**PROBLEM TO SOLVE**:
Return every line of the data that contains the string "southern".

(Extracted data entries)

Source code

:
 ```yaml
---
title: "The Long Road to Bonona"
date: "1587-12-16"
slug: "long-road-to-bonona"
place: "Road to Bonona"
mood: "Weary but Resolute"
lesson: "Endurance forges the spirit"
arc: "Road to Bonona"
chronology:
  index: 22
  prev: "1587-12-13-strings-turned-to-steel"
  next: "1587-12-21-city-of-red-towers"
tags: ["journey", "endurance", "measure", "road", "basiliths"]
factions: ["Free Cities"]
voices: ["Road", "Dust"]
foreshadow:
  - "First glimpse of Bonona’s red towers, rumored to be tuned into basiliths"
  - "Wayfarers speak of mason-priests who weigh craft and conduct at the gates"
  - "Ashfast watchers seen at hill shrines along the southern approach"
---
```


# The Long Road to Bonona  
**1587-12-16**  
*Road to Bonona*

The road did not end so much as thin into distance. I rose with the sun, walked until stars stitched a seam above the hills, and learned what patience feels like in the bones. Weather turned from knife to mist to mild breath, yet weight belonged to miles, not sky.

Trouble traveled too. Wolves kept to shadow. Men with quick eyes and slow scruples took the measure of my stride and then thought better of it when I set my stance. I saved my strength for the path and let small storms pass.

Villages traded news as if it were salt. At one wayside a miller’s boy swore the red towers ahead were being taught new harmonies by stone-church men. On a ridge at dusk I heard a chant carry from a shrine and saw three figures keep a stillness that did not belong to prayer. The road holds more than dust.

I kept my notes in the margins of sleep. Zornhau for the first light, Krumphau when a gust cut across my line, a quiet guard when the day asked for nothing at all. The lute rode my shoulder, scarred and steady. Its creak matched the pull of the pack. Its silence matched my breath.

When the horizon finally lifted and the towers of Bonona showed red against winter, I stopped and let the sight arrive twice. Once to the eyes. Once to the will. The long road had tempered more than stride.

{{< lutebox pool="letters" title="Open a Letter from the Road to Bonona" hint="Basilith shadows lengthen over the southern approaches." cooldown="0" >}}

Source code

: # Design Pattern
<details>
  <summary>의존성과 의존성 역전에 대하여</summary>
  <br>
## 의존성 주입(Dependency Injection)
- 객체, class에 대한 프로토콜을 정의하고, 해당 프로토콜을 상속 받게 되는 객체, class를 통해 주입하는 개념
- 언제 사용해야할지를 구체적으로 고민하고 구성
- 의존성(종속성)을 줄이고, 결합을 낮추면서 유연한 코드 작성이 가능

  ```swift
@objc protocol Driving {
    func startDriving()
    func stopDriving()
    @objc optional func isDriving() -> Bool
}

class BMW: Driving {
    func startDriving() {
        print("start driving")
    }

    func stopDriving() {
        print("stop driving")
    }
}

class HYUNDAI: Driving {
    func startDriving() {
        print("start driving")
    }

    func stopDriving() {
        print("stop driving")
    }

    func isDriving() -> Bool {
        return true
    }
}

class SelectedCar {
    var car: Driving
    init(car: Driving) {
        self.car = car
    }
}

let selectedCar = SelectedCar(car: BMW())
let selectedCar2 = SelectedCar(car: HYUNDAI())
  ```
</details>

**WRITTEN ANSWER**:
  - "Ashfast watchers seen at hill shrines along the southern approach"
{{< lutebox pool="letters" title="Open a Letter from the Road to Bonona" hint="Basilith shadows lengthen over the southern approaches." cooldown="0" >}}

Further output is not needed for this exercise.